__MATERIAL FOR THE TASK__:

________________________

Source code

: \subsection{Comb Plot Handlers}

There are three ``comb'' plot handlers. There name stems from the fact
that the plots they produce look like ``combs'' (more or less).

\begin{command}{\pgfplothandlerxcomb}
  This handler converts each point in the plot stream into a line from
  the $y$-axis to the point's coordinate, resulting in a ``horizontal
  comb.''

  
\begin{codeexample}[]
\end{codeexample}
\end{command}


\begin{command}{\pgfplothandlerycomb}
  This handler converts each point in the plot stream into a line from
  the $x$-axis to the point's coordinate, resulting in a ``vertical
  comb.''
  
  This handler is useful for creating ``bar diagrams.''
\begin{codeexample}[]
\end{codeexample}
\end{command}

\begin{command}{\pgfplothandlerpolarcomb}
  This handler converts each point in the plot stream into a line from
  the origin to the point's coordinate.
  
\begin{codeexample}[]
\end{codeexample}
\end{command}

________________________

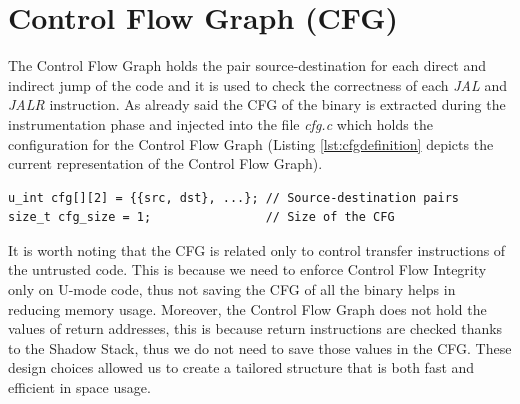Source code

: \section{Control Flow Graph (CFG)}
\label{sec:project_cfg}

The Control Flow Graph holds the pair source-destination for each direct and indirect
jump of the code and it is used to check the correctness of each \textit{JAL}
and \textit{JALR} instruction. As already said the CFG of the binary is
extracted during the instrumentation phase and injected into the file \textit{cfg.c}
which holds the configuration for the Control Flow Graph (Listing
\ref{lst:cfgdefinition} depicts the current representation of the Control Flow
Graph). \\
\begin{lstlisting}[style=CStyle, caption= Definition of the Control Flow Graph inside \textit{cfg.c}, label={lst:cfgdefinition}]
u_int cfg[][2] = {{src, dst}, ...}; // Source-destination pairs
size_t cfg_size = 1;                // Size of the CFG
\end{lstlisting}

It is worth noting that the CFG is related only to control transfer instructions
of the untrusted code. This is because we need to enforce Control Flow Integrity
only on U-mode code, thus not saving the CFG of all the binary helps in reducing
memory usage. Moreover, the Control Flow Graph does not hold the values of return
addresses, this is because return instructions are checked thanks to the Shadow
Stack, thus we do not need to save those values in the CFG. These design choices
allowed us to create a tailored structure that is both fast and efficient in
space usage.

________________________

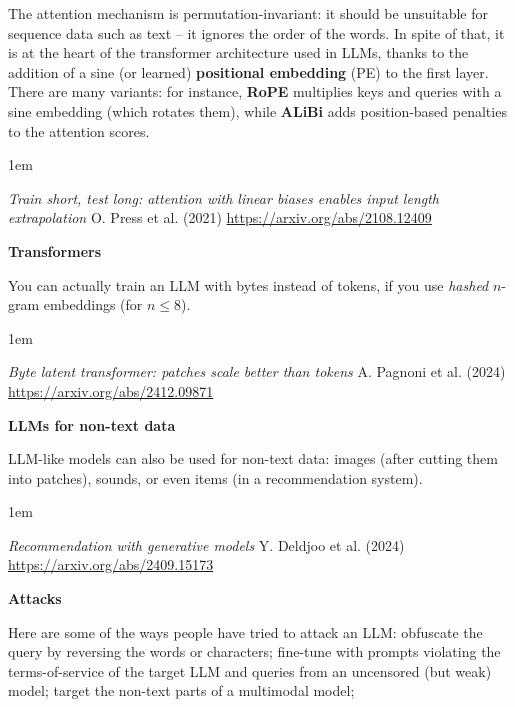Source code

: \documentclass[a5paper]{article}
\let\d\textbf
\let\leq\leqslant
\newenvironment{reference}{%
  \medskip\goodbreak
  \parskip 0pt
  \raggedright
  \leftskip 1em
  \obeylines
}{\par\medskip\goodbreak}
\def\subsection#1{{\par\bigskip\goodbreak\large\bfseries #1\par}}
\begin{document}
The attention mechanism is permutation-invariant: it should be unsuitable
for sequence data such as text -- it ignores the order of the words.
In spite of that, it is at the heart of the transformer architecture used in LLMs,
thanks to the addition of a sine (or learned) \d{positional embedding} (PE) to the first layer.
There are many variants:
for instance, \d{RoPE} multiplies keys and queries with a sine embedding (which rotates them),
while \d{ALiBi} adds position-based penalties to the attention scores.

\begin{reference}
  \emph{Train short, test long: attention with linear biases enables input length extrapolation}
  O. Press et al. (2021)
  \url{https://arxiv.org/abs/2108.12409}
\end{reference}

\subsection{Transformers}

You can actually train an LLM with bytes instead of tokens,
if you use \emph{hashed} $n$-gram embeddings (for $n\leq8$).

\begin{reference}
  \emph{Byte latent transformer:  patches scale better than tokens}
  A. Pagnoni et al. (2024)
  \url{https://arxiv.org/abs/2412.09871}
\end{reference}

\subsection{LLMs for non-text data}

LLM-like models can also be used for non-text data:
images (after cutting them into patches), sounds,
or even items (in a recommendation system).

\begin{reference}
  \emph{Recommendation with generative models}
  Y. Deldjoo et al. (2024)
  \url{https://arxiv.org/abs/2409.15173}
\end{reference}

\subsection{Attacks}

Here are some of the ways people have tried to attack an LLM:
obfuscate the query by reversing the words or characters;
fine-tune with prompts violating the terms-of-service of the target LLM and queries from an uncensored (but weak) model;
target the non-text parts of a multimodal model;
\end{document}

________________________

__WHAT TO WORK ON__: Please copy out each line of the material that holds the string "binary".

__COMPLETED EXERCISE__:
and \textit{JALR} instruction. As already said the CFG of the binary is
only on U-mode code, thus not saving the CFG of all the binary helps in reducing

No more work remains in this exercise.